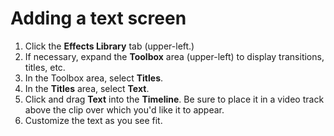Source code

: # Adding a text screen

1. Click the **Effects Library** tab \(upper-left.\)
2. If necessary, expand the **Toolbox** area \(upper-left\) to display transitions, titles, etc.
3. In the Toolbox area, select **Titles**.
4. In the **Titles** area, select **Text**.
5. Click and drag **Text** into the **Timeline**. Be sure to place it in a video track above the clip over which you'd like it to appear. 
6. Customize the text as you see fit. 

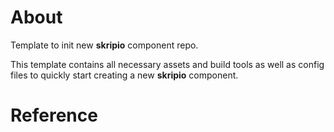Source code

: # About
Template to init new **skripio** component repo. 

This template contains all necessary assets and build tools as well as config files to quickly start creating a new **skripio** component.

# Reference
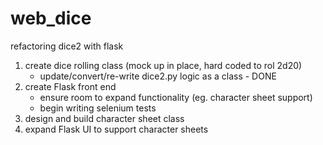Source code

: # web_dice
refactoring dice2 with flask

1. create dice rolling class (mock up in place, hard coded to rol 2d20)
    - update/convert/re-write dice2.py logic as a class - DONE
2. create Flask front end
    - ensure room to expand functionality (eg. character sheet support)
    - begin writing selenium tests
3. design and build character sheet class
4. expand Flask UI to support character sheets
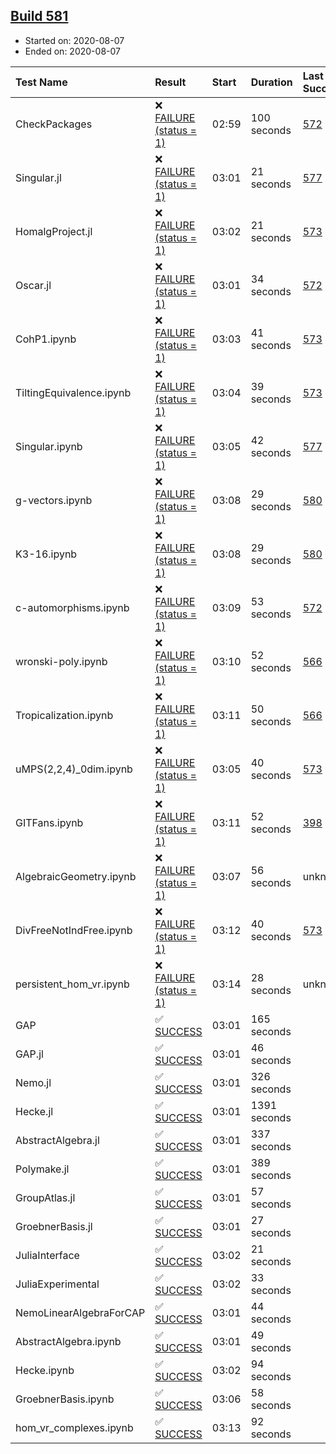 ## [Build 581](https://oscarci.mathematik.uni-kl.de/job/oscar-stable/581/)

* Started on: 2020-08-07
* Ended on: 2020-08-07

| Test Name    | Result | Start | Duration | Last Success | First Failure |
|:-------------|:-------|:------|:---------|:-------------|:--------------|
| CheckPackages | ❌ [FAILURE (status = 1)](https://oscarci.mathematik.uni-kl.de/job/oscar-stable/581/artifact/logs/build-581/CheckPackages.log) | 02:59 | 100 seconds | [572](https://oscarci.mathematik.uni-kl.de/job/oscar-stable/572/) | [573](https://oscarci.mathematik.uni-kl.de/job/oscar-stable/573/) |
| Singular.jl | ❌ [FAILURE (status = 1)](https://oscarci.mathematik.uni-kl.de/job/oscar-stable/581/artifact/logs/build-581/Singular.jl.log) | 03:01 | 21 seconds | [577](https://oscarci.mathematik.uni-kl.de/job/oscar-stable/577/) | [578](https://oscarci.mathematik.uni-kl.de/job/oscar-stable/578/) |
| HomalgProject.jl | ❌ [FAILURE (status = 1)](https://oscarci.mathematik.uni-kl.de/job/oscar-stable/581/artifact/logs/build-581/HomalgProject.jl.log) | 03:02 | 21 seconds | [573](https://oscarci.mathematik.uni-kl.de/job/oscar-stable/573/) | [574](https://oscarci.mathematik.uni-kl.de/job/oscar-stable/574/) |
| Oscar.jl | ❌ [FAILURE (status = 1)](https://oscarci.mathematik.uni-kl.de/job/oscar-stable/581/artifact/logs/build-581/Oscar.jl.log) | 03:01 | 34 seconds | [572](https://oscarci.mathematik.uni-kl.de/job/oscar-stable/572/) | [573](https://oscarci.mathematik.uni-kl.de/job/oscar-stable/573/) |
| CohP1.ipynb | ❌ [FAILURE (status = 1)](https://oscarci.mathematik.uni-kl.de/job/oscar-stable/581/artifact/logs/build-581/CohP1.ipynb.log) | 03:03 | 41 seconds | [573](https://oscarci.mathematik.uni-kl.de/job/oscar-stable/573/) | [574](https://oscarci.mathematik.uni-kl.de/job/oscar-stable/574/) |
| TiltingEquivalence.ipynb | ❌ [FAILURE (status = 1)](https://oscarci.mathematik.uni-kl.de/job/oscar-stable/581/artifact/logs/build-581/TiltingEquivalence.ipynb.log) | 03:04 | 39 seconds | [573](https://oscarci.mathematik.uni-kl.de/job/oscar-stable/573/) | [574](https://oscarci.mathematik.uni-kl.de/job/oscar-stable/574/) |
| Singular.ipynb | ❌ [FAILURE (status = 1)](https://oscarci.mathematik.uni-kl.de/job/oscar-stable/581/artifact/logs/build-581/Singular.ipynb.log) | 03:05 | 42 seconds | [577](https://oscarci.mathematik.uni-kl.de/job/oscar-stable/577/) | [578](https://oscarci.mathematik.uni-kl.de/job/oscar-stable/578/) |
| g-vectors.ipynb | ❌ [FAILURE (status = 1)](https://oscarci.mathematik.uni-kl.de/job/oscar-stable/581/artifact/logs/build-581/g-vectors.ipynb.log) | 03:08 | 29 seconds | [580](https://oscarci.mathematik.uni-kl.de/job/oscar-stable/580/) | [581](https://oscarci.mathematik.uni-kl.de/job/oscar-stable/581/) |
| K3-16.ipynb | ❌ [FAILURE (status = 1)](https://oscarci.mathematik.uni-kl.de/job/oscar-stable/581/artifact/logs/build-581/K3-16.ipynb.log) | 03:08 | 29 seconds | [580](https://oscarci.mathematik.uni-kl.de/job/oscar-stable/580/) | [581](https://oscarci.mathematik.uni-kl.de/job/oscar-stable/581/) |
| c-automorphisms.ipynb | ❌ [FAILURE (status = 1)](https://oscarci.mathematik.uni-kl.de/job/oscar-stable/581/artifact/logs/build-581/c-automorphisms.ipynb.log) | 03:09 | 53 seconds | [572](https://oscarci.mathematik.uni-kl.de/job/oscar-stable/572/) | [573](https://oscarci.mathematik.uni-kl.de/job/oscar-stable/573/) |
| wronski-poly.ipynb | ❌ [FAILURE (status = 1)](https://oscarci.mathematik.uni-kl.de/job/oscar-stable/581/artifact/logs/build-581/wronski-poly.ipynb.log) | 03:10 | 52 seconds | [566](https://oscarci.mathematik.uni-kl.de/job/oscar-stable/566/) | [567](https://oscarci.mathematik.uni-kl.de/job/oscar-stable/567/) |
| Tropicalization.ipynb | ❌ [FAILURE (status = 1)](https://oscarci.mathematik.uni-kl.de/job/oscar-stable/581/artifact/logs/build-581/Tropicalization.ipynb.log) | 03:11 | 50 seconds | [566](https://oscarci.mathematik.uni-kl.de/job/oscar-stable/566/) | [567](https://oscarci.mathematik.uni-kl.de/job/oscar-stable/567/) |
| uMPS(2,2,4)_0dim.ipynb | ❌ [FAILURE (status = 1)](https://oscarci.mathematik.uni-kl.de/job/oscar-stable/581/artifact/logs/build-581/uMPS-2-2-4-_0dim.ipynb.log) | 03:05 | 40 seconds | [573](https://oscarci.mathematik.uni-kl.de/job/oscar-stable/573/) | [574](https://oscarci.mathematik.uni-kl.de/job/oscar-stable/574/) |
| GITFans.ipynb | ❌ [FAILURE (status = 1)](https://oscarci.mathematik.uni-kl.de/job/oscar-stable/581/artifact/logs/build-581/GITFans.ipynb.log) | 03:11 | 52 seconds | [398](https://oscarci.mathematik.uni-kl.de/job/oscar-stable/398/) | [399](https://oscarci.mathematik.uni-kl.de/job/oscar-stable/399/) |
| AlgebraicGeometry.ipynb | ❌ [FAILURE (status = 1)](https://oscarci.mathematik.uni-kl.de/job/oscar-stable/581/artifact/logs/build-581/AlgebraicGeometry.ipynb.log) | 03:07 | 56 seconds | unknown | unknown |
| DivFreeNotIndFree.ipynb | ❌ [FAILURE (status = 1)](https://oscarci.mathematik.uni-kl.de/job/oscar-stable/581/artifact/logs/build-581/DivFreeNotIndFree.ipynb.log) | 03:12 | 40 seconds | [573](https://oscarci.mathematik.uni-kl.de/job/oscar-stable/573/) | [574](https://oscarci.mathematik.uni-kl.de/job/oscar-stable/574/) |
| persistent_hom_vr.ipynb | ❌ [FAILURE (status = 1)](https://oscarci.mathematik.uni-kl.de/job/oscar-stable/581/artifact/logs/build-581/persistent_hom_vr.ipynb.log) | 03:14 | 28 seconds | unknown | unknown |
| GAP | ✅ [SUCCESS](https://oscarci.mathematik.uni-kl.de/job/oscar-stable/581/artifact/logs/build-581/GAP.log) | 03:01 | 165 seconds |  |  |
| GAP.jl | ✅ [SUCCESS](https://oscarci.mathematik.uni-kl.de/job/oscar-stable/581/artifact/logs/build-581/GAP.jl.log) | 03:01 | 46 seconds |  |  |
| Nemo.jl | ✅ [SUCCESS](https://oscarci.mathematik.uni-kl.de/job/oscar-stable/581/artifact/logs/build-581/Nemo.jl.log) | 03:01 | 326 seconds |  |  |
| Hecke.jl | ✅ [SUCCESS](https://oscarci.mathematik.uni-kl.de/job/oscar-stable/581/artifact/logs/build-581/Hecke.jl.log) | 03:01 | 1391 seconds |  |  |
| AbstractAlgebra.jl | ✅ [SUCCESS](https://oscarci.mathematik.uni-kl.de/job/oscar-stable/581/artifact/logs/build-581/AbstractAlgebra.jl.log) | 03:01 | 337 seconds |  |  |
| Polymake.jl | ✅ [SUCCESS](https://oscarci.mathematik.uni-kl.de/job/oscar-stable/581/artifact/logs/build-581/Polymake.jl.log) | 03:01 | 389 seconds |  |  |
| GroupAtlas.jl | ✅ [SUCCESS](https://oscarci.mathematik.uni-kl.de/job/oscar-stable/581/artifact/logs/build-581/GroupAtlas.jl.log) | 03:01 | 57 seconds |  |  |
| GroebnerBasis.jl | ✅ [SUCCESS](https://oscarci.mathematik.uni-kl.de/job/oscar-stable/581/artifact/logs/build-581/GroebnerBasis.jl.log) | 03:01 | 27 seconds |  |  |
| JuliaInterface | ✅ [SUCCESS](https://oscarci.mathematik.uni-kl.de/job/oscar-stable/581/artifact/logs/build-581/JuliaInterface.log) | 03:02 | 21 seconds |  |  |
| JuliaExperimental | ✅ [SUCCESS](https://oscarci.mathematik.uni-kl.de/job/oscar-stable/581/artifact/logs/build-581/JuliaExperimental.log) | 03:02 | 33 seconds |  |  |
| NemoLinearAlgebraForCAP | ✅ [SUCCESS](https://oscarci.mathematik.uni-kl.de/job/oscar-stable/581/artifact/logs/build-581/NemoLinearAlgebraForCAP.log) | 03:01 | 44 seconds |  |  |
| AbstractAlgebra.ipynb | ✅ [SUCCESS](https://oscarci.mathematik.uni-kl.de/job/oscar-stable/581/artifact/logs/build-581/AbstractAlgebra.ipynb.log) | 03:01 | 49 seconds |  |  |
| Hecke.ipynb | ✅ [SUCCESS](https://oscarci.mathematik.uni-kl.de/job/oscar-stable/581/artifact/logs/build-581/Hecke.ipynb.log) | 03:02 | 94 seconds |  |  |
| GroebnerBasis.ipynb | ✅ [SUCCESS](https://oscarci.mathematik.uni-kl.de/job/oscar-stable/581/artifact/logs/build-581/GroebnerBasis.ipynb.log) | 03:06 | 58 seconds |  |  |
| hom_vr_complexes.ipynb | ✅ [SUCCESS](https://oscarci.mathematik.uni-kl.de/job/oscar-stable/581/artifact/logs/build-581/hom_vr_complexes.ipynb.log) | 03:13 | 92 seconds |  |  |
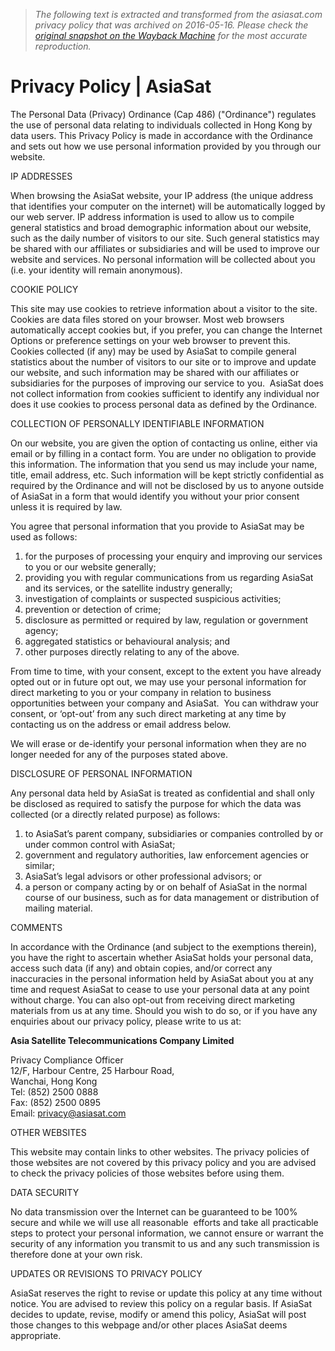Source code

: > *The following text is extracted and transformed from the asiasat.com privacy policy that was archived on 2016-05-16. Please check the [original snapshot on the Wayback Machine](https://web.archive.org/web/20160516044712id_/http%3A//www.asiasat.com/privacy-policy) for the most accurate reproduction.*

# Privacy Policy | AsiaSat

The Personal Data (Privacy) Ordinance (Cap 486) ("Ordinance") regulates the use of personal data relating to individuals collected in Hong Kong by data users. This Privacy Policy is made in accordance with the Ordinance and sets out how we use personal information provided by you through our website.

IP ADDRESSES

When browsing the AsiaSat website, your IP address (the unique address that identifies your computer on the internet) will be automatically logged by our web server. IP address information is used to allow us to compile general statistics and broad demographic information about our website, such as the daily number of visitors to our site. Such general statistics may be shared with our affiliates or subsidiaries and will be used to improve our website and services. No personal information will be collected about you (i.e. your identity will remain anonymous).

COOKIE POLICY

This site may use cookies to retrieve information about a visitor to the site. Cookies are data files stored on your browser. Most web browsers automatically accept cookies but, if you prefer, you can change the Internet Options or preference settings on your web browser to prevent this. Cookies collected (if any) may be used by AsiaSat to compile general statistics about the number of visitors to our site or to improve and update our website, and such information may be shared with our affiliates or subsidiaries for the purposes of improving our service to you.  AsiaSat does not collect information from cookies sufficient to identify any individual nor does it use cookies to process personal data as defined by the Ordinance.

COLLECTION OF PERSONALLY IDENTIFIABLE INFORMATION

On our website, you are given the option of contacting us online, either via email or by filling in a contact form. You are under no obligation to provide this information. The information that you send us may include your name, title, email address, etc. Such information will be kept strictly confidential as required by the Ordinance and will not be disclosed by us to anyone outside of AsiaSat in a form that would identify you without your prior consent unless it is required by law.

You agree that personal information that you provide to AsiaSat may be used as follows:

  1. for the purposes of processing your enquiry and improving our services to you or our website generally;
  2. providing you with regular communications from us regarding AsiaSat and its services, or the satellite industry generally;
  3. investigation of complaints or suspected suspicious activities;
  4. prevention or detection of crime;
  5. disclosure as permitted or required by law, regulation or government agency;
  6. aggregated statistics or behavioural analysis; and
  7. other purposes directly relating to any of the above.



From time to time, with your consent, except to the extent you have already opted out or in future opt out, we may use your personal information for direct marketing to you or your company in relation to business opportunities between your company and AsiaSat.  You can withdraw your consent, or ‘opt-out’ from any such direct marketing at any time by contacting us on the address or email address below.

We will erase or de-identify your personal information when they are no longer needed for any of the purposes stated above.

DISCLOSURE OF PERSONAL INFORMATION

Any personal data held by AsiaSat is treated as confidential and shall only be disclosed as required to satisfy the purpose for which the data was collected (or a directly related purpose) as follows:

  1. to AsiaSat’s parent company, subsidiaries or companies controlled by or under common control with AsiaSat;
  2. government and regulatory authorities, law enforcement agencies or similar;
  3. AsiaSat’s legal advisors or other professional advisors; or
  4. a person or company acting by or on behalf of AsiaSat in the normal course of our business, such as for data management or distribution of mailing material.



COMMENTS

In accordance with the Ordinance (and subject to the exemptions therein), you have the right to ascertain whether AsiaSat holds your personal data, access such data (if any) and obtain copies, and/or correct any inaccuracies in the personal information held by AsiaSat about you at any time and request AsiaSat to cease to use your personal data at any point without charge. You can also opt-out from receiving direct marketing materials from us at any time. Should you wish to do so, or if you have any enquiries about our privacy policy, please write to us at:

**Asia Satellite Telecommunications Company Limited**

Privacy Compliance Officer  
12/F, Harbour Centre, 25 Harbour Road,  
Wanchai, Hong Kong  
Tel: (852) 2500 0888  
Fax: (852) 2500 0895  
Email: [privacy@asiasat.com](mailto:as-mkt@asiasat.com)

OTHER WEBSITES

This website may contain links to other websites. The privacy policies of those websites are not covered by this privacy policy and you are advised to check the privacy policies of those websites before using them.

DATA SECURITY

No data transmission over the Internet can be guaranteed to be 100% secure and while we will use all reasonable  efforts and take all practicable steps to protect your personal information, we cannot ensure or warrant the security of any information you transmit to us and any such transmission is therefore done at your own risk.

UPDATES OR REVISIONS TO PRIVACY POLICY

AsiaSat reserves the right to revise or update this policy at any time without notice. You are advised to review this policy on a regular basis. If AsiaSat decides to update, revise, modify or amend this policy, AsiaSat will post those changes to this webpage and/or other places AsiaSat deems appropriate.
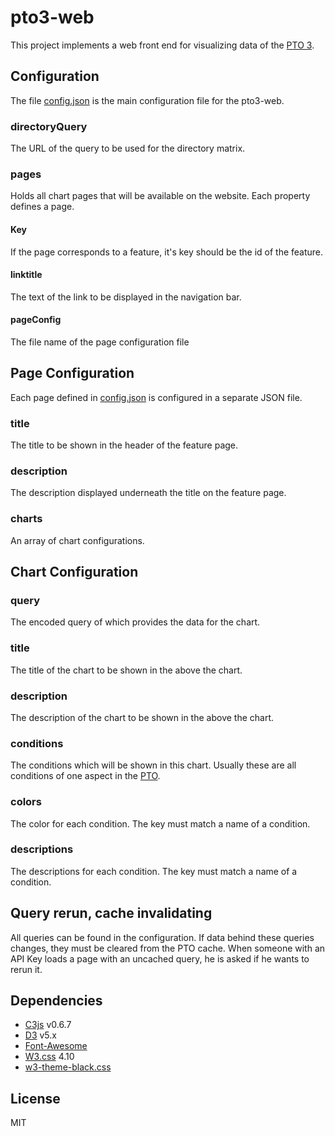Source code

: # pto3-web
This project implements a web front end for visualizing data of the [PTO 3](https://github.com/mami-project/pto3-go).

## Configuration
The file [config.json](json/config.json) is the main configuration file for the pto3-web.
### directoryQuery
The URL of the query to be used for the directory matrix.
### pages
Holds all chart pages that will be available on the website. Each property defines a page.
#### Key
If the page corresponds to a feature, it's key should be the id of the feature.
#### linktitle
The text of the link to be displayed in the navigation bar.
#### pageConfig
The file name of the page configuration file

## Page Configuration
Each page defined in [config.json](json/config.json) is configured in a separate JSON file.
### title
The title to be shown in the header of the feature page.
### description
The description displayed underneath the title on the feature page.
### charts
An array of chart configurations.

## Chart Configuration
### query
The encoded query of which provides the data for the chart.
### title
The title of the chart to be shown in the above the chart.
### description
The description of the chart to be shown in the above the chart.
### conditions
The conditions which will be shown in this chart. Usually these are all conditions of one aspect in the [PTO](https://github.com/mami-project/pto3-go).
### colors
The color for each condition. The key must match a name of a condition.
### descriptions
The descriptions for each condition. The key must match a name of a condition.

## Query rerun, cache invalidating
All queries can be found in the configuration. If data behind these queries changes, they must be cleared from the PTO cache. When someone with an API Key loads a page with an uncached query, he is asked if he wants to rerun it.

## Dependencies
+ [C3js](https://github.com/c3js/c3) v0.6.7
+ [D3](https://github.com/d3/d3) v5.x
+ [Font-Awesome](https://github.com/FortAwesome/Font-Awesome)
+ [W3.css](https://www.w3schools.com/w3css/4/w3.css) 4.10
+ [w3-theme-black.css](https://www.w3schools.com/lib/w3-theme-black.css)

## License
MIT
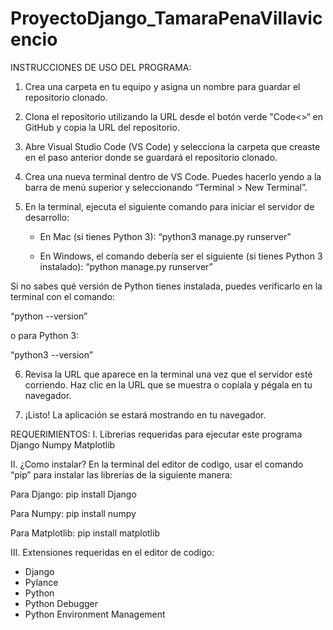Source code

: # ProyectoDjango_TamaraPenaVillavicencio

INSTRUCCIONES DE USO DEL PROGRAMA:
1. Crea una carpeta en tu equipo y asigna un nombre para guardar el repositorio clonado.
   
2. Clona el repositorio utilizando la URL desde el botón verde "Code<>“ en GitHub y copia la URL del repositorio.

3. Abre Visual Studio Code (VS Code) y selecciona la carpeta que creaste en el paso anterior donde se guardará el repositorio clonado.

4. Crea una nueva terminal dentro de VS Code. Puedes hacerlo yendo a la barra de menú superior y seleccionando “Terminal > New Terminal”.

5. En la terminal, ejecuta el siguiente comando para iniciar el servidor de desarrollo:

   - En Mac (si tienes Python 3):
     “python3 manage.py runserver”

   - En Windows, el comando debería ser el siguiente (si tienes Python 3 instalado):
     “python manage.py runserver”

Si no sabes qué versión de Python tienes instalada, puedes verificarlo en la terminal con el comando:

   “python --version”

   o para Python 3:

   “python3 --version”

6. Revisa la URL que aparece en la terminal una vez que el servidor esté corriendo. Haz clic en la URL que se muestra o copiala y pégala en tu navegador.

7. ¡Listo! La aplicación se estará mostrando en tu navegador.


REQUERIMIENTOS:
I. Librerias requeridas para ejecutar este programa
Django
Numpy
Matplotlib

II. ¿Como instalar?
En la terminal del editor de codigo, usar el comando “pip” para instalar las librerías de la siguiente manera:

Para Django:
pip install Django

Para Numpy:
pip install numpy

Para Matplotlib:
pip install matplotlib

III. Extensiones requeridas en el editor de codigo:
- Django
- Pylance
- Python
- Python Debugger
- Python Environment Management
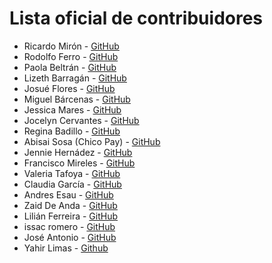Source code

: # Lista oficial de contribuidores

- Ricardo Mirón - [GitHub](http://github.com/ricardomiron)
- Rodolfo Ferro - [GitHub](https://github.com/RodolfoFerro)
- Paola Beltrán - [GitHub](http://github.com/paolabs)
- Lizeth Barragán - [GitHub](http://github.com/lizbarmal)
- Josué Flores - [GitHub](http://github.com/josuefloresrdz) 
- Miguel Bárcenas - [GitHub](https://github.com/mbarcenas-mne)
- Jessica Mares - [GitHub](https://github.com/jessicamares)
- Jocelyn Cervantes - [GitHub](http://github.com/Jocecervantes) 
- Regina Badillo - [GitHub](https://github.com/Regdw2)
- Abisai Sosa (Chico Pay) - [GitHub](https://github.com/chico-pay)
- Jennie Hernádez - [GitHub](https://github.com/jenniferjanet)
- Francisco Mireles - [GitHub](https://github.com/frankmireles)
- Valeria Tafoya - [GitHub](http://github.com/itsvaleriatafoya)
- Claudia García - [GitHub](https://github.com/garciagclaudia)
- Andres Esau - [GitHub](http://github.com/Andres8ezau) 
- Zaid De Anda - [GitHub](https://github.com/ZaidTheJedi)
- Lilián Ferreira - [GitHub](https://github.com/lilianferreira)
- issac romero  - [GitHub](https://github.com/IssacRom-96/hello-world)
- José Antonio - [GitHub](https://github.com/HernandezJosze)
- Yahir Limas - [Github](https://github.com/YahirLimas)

→ **Task goal**: Retype only the lines that run from the first line of the entries above to the line containing "refactoring dice2 with flask", both included. Do not carry over any pictures.

→ **Answer space**:
Source code

: # Adding a text screen

1. Click the **Effects Library** tab \(upper-left.\)
2. If necessary, expand the **Toolbox** area \(upper-left\) to display transitions, titles, etc.
3. In the Toolbox area, select **Titles**.
4. In the **Titles** area, select **Text**.
5. Click and drag **Text** into the **Timeline**. Be sure to place it in a video track above the clip over which you'd like it to appear. 
6. Customize the text as you see fit. 

Source code

: # About
Template to init new **skripio** component repo. 

This template contains all necessary assets and build tools as well as config files to quickly start creating a new **skripio** component.

# Reference
Source code

: # web_dice
refactoring dice2 with flask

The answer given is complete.